**** INPUT MATERIAL ****
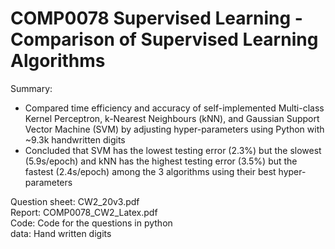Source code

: # COMP0078 Supervised Learning - Comparison of Supervised Learning Algorithms
Summary:
* Compared time efficiency and accuracy of self-implemented Multi-class Kernel Perceptron, k-Nearest Neighbours (kNN), and Gaussian Support Vector Machine (SVM) by adjusting hyper-parameters using Python with ~9.3k handwritten digits
* Concluded that SVM has the lowest testing error (2.3%) but the slowest (5.9s/epoch) and kNN has the highest testing error (3.5%) but the fastest (2.4s/epoch) among the 3 algorithms using their best hyper-parameters

Question sheet: CW2_20v3.pdf\
Report:   COMP0078_CW2_Latex.pdf\
Code:     Code for the questions in python\
data:     Hand written digits
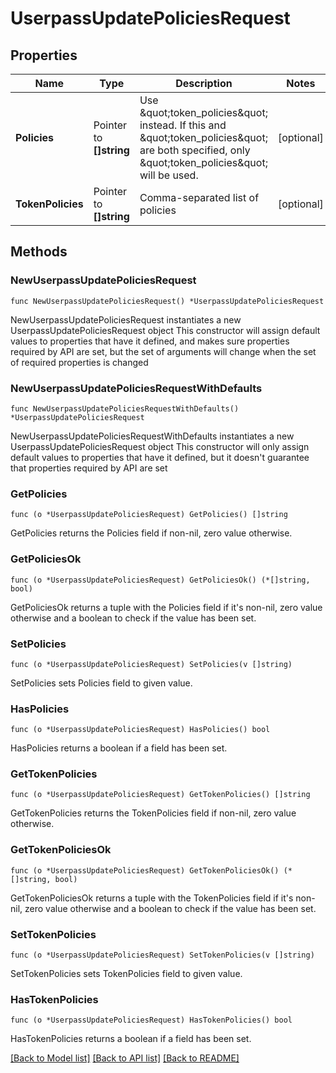 # UserpassUpdatePoliciesRequest


## Properties

Name | Type | Description | Notes
------------ | ------------- | ------------- | -------------
**Policies** | Pointer to **[]string** | Use \&quot;token_policies\&quot; instead. If this and \&quot;token_policies\&quot; are both specified, only \&quot;token_policies\&quot; will be used. | [optional] 
**TokenPolicies** | Pointer to **[]string** | Comma-separated list of policies | [optional] 



## Methods


### NewUserpassUpdatePoliciesRequest

`func NewUserpassUpdatePoliciesRequest() *UserpassUpdatePoliciesRequest`

NewUserpassUpdatePoliciesRequest instantiates a new UserpassUpdatePoliciesRequest object
This constructor will assign default values to properties that have it defined,
and makes sure properties required by API are set, but the set of arguments
will change when the set of required properties is changed

### NewUserpassUpdatePoliciesRequestWithDefaults

`func NewUserpassUpdatePoliciesRequestWithDefaults() *UserpassUpdatePoliciesRequest`

NewUserpassUpdatePoliciesRequestWithDefaults instantiates a new UserpassUpdatePoliciesRequest object
This constructor will only assign default values to properties that have it defined,
but it doesn't guarantee that properties required by API are set


### GetPolicies

`func (o *UserpassUpdatePoliciesRequest) GetPolicies() []string`

GetPolicies returns the Policies field if non-nil, zero value otherwise.

### GetPoliciesOk

`func (o *UserpassUpdatePoliciesRequest) GetPoliciesOk() (*[]string, bool)`

GetPoliciesOk returns a tuple with the Policies field if it's non-nil, zero value otherwise
and a boolean to check if the value has been set.

### SetPolicies

`func (o *UserpassUpdatePoliciesRequest) SetPolicies(v []string)`

SetPolicies sets Policies field to given value.


### HasPolicies

`func (o *UserpassUpdatePoliciesRequest) HasPolicies() bool`

HasPolicies returns a boolean if a field has been set.




### GetTokenPolicies

`func (o *UserpassUpdatePoliciesRequest) GetTokenPolicies() []string`

GetTokenPolicies returns the TokenPolicies field if non-nil, zero value otherwise.

### GetTokenPoliciesOk

`func (o *UserpassUpdatePoliciesRequest) GetTokenPoliciesOk() (*[]string, bool)`

GetTokenPoliciesOk returns a tuple with the TokenPolicies field if it's non-nil, zero value otherwise
and a boolean to check if the value has been set.

### SetTokenPolicies

`func (o *UserpassUpdatePoliciesRequest) SetTokenPolicies(v []string)`

SetTokenPolicies sets TokenPolicies field to given value.


### HasTokenPolicies

`func (o *UserpassUpdatePoliciesRequest) HasTokenPolicies() bool`

HasTokenPolicies returns a boolean if a field has been set.









[[Back to Model list]](../README.md#documentation-for-models) [[Back to API list]](../README.md#documentation-for-api-endpoints) [[Back to README]](../README.md)


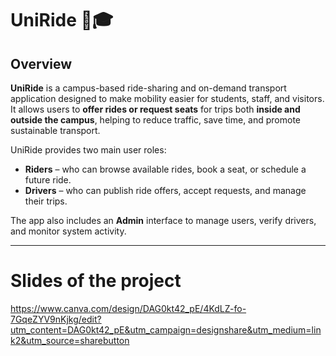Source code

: # UniRide 🚗🎓

## Overview  
**UniRide** is a campus-based ride-sharing and on-demand transport application designed to make mobility easier for students, staff, and visitors.  
It allows users to **offer rides or request seats** for trips both **inside and outside the campus**, helping to reduce traffic, save time, and promote sustainable transport.

UniRide provides two main user roles:
- **Riders** – who can browse available rides, book a seat, or schedule a future ride.
- **Drivers** – who can publish ride offers, accept requests, and manage their trips.

The app also includes an **Admin** interface to manage users, verify drivers, and monitor system activity.

---

# Slides of the project
https://www.canva.com/design/DAG0kt42_pE/4KdLZ-fo-7GqeZYV9nKjkg/edit?utm_content=DAG0kt42_pE&utm_campaign=designshare&utm_medium=link2&utm_source=sharebutton
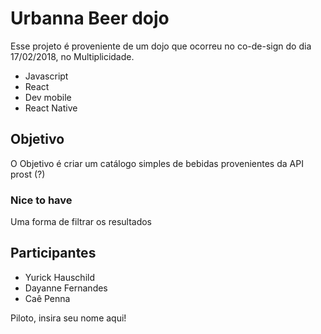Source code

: # Urbanna Beer dojo
Esse projeto é proveniente de um dojo que ocorreu no co-de-sign do dia 17/02/2018, no Multiplicidade.

- Javascript
- React
- Dev mobile
- React Native

## Objetivo
O Objetivo é criar um catálogo simples de bebidas provenientes da API prost (?)

### Nice to have
Uma forma de filtrar os resultados

## Participantes
- Yurick Hauschild
- Dayanne Fernandes
- Caê Penna

Piloto, insira seu nome aqui!
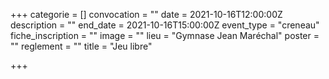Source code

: +++
categorie = []
convocation = ""
date = 2021-10-16T12:00:00Z
description = ""
end_date = 2021-10-16T15:00:00Z
event_type = "creneau"
fiche_inscription = ""
image = ""
lieu = "Gymnase Jean Maréchal"
poster = ""
reglement = ""
title = "Jeu libre"

+++
        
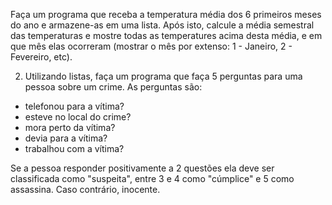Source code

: Faça um programa que receba a temperatura média dos 6 primeiros meses do ano
e armazene-as em uma lista. Após isto, calcule a média 
semestral das temperaturas e mostre todas as temperatures acima
desta média, e em que mês elas ocorreram (mostrar o mês por extenso:
1 -  Janeiro, 2 - Fevereiro, etc).

2) Utilizando listas, faça um programa que faça 5 perguntas para
uma pessoa sobre um crime. As perguntas são:
- telefonou para a vítima?
- esteve no local do crime?
- mora perto da vítima?
- devia para a vítima?
- trabalhou com a vítima?

Se a pessoa responder positivamente a 2 questões ela deve ser
classificada como "suspeita", entre 3 e 4 como "cúmplice"
e 5 como assassina. Caso contrário, inocente.




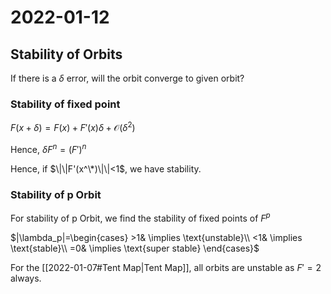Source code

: # 2022-01-12


## Stability of Orbits

If there is a $\delta$ error, will the orbit converge to given orbit?

### Stability of fixed point

$F(x+\delta) = F(x)+F'(x)\delta + \mathcal{O}(\delta^2)$

Hence, $\delta F^n = (F')^n$

Hence, if $\|\|F'(x^\*)\|\|<1$, we have stability.

### Stability of p Orbit

For stability of p Orbit, we find the stability of fixed points of $F^p$

$|\lambda_p|=\begin{cases}
    >1& \implies \text{unstable}\\
    <1& \implies \text{stable}\\
    =0& \implies \text{super stable}
\end{cases}$

For the [[2022-01-07#Tent Map\|Tent Map]], all orbits are unstable as $F' = 2$ always.

[//begin]: # "Autogenerated link references for markdown compatibility"
[2022-01-07#Tent Map|Tent Map]: 2022-01-07#tent-map "Tent Map"
[//end]: # "Autogenerated link references"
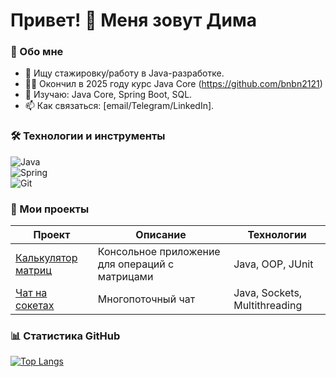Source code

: # Привет! 👋 Меня зовут Дима 

### 🚀 Обо мне 
- 🔭 Ищу стажировку/работу в Java-разработке.
- 👨‍🎓 Окончил в 2025 году курс Java Core (https://github.com/bnbn2121)  
- 🌱 Изучаю: Java Core, Spring Boot, SQL.  
- 📫 Как связаться: [email/Telegram/LinkedIn].  

### 🛠️ Технологии и инструменты  
![Java](https://img.shields.io/badge/Java-17%2B-orange?logo=openjdk)  
![Spring](https://img.shields.io/badge/Spring-6.0-blue?logo=spring)  
![Git](https://img.shields.io/badge/Git-F05032?logo=git&logoColor=white)  

### 📂 Мои проекты  
| Проект | Описание | Технологии |  
|--------|----------|------------|  
| [Калькулятор матриц](ссылка) | Консольное приложение для операций с матрицами | Java, OOP, JUnit |  
| [Чат на сокетах](ссылка) | Многопоточный чат | Java, Sockets, Multithreading |  

### 📊 Статистика GitHub  
[![Top Langs](https://github-readme-stats.vercel.app/api/top-langs/?username=bnbn2121&layout=compact&theme=radical)](https://github.com/bnbn2121)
****
WHAT IS BEING ASKED => A single number is expected here: the count of lines in the material above with "vítima" in them.

EXERCISE RESPONSE => 4